Rivoluzione Civile è morta, ma Antonio Ingroia no”. Una settimana dopo la “grande delusione” per i risultati elettorali, il sindaco di Napoli Luigi De Magistris è pronto a ripartire: “Lunedì ceno con Ingroia a Roma, è tempo di decidere come procedere”.

Sindaco De Magistris, non pensa che Ingroia ormai si sia bruciato?
Niente affatto. La sua candidatura è stata coraggiosa e sono convinto che Antonio sia una grande risorsa per il Paese, così come altri volti del movimento che hanno alle spalle storie importanti, da Ilaria Cucchi a Sandro Ruotolo.

Chiederà a Ingroia di rinunciare alla magistratura?
La sua aspettativa elettorale sta scadendo, è tempo di fare delle scelte. E penso che convenga a tutti avere un personaggio del calibro di Antonio impegnato in politica. Ma sono convinto che per ricostruire il movimento dobbiamo recuperare le idee originarie, che sono state poi inquinate da scarso coraggio e sbagli palesi, come quello di includere vecchi partiti invece di puntare solo su nomi nuovi della società civile.

Non potevate pensarci prima?
Io ho espresso mesi fa, in cabina di regia, il mio parere sulla candidatura di politici navigati. Alla fine la scelta è stata di Ingroia.

Pensa sia quello l’unico motivo del flop?
No, hanno pesato anche altri fattori: avevamo scarse risorse economiche, siamo stati bombardati da giornali e avversari politici, e poi è evidente che non abbiamo brillato in campagna elettorale. Ma non si può dare la colpa a Ingroia: per imparare a fomentare la gente c’è bisogno di tempo, e ne abbiamo avuto troppo poco.

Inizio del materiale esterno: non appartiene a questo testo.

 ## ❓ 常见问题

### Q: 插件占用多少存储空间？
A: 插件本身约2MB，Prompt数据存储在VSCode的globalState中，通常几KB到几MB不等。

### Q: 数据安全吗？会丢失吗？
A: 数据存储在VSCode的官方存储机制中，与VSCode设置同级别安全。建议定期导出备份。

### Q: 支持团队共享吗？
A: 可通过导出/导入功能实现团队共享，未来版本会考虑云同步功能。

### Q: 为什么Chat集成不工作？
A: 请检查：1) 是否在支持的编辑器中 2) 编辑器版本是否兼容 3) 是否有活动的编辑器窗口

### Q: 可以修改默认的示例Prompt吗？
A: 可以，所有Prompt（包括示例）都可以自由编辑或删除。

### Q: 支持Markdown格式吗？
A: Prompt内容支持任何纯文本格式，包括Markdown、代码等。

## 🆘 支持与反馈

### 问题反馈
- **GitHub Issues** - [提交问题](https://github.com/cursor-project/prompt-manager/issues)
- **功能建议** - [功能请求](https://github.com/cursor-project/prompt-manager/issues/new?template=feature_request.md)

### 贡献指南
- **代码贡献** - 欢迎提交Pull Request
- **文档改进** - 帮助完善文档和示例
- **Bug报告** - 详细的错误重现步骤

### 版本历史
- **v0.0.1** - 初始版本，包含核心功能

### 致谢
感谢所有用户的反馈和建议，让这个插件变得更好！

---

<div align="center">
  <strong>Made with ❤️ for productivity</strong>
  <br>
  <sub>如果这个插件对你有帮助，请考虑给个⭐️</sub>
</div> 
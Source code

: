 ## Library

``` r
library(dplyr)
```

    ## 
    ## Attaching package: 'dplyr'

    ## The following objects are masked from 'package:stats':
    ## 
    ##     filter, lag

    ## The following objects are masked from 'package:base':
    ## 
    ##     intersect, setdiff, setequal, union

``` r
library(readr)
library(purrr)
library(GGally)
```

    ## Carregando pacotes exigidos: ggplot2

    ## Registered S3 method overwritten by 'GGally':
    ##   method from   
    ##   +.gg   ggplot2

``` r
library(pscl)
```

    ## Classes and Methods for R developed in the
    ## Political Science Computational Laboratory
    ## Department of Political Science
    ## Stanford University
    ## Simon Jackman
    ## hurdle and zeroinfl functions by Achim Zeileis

In molti hanno pensato che la candidatura di Ingroia fosse prematura: perché non avete aspettato?
Lo scorso novembre lo spazio politico per un movimento come Rivoluzione Civile era immenso: avevamo più credibilità di Grillo per governare ed eravamo percepiti come una novità. Poi la catena di errori: nelle liste c’erano facce vecchie. In Calabria, dove ho lavorato per anni, il primo calabrese in lista era al sesto posto. Le candidature sono state calate dall’alto.

Tra i volti noti c’era anche quello di Antonio Di Pietro: anche lui continua a essere una risorsa o sparisce assieme a Rivoluzione Civile?
La stagione di quei partiti è finita. Poi, per carità, anche Berlusconi era dato per morto e invece è resuscitato: non sarò io a dire che Di Pietro è finito, ma sicuramente il ciclo dell’Italia dei Valori si è chiuso.

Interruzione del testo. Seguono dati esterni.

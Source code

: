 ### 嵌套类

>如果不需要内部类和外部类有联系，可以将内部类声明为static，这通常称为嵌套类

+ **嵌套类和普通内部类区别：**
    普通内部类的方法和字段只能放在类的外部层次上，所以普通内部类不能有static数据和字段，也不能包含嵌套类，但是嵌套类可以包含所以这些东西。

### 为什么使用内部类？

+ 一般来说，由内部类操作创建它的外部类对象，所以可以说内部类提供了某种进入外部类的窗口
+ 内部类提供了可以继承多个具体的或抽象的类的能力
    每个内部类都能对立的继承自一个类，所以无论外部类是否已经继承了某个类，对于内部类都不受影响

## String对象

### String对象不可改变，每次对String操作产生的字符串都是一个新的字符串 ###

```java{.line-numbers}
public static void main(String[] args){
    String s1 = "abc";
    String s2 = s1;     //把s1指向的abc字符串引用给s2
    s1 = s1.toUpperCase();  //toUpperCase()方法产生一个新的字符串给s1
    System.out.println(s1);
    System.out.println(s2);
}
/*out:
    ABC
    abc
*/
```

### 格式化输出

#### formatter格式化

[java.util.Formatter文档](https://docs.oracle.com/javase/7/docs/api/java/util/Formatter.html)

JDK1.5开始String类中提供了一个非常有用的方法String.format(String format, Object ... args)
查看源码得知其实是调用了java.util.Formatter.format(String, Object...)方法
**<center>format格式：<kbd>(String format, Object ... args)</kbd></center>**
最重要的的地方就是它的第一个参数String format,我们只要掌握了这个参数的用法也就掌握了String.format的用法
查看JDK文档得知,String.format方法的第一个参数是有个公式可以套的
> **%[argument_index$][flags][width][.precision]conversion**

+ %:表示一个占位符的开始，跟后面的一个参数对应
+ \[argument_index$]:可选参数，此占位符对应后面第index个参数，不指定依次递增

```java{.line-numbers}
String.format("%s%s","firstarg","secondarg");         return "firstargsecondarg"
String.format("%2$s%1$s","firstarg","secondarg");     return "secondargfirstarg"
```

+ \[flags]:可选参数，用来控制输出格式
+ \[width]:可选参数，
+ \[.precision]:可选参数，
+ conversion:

Ingroia ha dato la colpa della sconfitta a Bersani, è d’accordo?
Un’alleanza con il Pd avrebbe richiesto molto più tempo per consolidarsi. E poi non era facile per loro dialogare con Ingroia: la vicenda del presidente Napolitano era ancora troppo fresca. Non me la sento di puntare il dito.

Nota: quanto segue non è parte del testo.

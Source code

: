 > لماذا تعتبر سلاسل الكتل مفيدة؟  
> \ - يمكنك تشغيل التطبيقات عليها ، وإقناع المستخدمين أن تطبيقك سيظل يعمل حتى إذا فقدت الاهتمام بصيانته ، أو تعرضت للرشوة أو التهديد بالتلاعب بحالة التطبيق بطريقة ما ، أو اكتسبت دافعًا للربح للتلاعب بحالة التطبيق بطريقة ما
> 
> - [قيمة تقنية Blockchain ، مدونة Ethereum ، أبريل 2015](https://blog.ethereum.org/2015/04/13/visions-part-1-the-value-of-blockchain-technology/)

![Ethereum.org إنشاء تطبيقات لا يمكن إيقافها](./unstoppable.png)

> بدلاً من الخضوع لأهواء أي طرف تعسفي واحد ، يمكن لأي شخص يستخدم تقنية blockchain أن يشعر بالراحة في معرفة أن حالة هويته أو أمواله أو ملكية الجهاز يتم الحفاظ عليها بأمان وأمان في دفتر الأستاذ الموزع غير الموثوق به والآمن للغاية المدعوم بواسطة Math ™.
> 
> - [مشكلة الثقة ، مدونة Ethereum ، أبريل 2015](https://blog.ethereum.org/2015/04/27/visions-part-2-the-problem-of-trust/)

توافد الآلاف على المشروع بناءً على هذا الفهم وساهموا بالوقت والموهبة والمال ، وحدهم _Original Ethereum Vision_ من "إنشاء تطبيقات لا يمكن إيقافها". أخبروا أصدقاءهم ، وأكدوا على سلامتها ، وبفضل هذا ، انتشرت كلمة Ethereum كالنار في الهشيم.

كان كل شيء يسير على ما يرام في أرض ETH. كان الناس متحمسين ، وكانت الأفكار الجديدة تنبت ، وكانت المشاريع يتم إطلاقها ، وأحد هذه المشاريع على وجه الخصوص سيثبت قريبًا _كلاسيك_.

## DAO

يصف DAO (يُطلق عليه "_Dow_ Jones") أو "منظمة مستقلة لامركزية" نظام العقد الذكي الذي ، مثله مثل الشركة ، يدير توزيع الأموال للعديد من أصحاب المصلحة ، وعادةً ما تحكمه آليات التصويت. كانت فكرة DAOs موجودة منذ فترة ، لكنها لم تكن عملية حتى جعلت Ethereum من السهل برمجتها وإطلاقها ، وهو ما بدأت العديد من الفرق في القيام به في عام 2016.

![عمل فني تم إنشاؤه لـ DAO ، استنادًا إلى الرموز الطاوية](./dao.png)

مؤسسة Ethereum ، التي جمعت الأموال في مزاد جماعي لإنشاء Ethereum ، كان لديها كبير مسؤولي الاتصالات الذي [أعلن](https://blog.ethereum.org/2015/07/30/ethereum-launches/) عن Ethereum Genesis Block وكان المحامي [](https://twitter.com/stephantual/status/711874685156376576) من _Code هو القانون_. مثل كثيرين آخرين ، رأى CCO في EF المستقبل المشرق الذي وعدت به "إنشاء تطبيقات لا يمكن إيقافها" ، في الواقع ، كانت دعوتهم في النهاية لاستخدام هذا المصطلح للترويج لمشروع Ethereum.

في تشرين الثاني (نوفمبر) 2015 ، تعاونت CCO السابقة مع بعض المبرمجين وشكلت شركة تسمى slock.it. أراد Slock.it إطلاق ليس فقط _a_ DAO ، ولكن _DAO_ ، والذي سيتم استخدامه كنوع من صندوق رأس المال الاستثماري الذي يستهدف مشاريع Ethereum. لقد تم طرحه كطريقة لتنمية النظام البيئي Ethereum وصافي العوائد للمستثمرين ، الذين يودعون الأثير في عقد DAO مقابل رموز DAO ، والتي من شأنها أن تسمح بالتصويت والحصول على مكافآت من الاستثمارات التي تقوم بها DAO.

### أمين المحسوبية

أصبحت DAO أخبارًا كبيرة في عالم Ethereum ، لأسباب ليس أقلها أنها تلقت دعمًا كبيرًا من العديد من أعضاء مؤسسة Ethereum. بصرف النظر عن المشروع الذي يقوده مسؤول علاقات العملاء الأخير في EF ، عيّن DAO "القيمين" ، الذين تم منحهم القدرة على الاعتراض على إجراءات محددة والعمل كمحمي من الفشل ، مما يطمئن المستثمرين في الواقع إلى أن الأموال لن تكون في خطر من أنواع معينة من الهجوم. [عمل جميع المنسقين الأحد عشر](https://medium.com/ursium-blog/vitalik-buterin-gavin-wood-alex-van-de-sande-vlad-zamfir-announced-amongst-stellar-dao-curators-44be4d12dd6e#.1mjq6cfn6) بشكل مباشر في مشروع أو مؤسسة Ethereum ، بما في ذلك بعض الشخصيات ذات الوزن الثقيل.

Morta Rivoluzione Civile, si ricomincia dal movimento Arancione?
È troppo presto per pensare a simboli e nomi. Ora gli spazi mediatici sono chiusi: ci aspettano mesi di ingovernabilità e la stampa si occuperà di quello. Però possiamo ricominciare immediatamente a lavorare sul territorio: lì gli spazi ci sono eccome. L’elettorato di Grillo è fluttuante e potrebbe riconoscersi nelle nostre proposte.

Molto dipenderà anche da come il Movimento Cinque Stelle gestirà questa fase di incertezza. Lei cosa si aspetta?
Penso si formerà un governo senza maggioranza parlamentare, che cercherà i voti di volta in volta. Emergerà una figura autorevole in grado di guidare la transizione.

Chi?
Non ho idea. Ma la situazione è preoccupante: non abbiamo un governo, una maggioranza, nemmeno un Papa e tra poco scadrà pure il settennato del capo dello Stato. Grillo non potrà continuare a sfilarsi.

Lei non ha mai nascosto di puntare a un ruolo di primo piano nella politica nazionale. E tra poco potremmo tornare alle urne. Si candiderà?
L’idea è affascinante. Ma proprio in queste ore ho deciso che farò il sindaco a tempo pieno. Il mio mandato è molto difficile e non è compatibile con un impegno diretto alle prossime politiche. Soprattutto se saranno tra pochissimi mesi.

Quanto ha pesato, su questa sua decisione, la batosta elettorale?
Ammetto che la sconfitta politica c’è, ed è di tutti. Ma in proporzioni diverse. Non lo considero un flop personale perché io non ero candidato: quando in passato ho chiesto i voti, a Bruxelles come a Napoli, sono sempre arrivato primo. È stato Ingroia, a questo giro, a metterci la faccia. Non io. Non ancora.